Clinical studies

Our Brave Explorers

I recall watching the movie “The Lost City of Z” this summer, about Percy Fawcett, a British soldier turned explorer who several times went deep into the heart of the Amazon to locate what he thought would be Eldorado, the city of gold. The movie clearly showed what he gave up for years at a time: beautiful, intelligent wife, three adorable children, a home, relationships.
What it didn’t really tell you was why. Why abandon all this, leaving your children to grow up fatherless, your family to slide into poverty, to suffer the terrible depredations in search of something that might not even exist?
I asked that this week when I learned of the death of a patient with hemophilia in a clinical trial for a new factor product. We have good treatment here in the US; we have safe and efficacious products, dedicated HTCs. Why risk your life for a product that may or may not work?
To me, the patient was himself an explorer. Willing to risk all for something greater than himself. A hope of a new treatment, an advancement in science and medicine. We don’t know who this explorer was. Surely someone in our community knows who is it, and eventually it will be revealed, but for now, until an investigation is complete, he will remain known as an Explorer.
Facebook has lit up with comments, some cautious, some not so cautious, about the risk involved in clinical trials. Is it worth it? Did the patient really understand what he was undertaking? Most likely he did. Like Fawcett, explorers research, read, learn and
understand what could happen. They know the risks. But they still seek to make a lasting contribution. I’ve studied for decades the lives of the explorers: what makes a person a Columbus, an Earhart, a Livingstone, a Scott, a Shackleton, a Mawson, a Magellan, a Hillary? True explorers are in a class of their own as they forge a path through life.
George McCoy of North Carolina
While this news is making headlines throughout the country
and world, more quietly, another explorer just died on August 23, after
fighting pancreatic cancer.
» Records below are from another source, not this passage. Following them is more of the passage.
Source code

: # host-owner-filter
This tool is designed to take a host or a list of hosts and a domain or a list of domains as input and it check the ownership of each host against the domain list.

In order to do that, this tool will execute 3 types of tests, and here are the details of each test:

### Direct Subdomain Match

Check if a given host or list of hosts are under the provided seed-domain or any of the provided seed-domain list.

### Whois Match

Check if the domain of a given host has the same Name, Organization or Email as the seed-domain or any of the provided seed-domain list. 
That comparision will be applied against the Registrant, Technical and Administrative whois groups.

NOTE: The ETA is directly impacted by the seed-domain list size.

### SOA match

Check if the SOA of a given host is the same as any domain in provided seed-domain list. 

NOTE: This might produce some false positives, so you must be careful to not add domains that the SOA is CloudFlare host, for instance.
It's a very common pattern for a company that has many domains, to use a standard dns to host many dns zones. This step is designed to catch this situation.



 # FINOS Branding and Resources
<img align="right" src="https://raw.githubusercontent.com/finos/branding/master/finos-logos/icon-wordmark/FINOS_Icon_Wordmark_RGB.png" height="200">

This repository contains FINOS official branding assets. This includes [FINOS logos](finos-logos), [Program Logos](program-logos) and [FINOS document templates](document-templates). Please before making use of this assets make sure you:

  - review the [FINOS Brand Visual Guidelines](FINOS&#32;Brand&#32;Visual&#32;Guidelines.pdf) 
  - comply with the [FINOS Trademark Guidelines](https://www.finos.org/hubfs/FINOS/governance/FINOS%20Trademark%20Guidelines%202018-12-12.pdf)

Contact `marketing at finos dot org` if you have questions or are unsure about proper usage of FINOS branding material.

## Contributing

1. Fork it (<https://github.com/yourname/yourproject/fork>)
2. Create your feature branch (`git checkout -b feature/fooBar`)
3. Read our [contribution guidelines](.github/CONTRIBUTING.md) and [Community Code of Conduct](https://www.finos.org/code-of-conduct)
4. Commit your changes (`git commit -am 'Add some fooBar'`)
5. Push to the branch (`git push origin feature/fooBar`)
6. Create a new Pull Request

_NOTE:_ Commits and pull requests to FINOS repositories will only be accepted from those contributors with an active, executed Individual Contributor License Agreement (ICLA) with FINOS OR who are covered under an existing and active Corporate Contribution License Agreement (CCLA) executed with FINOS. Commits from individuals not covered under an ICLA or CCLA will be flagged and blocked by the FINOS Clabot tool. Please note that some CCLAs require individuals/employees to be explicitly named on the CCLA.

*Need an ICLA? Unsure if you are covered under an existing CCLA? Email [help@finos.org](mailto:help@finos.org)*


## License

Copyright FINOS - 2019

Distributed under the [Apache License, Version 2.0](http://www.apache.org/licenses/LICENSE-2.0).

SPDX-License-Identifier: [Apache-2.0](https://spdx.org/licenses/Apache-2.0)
George McCoy was born in 1947 and had severe
hemophilia A; he contracted HIV and hepatitis C. He earned a master’s degree in
education from the University of NC, and worked for 31 years for NC Department
of Health and Human Services, helping people with disabilities. He helped found
Hemophilia of North Carolina, which is today one of our best run patient
organizations. He never stopped working for the community, from stuffing
envelopes to public speaking.
His amazing claim to fame is that he was the first person dosed with recombinant factor VIII in 1987.
George McCoy and Laurie Kelley 2012
He was an explorer, volunteering for clinical trials with these new, biotech drugs. It was considered risky then; these were genetically created drugs, a new field in medicine. And these drugs revolutionized hemophilia treatment at a time when the community was suffering through the devastation of HIV.
George was a daring explorer and public servant, who dedicated his life to serving those in need. I met him in 2012 at the World Federation of Hemophilia Congress in Paris, where he gave a profound speech about his volunteering for science.
Read “MadMan or Guinea Pig?” About George McCoy
It’s human nature to point fingers when tragedy strikes; we feel someone must be held accountable. An investigation is underway to find the exact cause of the patient who died, but there is speculation and some information; a note on the Facebook page “BioSpace” says, “The patient was suspected of having viral meningitis and died from a thrombotic event.”
Read the official statement from the company here.
And one of our popular advocates in the community on Facebook wrote: “He gave his life so that we may see better treatment… Please think carefully and fully understand the risks entailed when your HTCs ask you to join a study…If you ever find someone pushing you to participate in a drug study, pay attention to their motives… Thank you to whoever it was that lost their life in this drug study.”
Whoever it was, like George McCoy, he was one of our bravest explorers.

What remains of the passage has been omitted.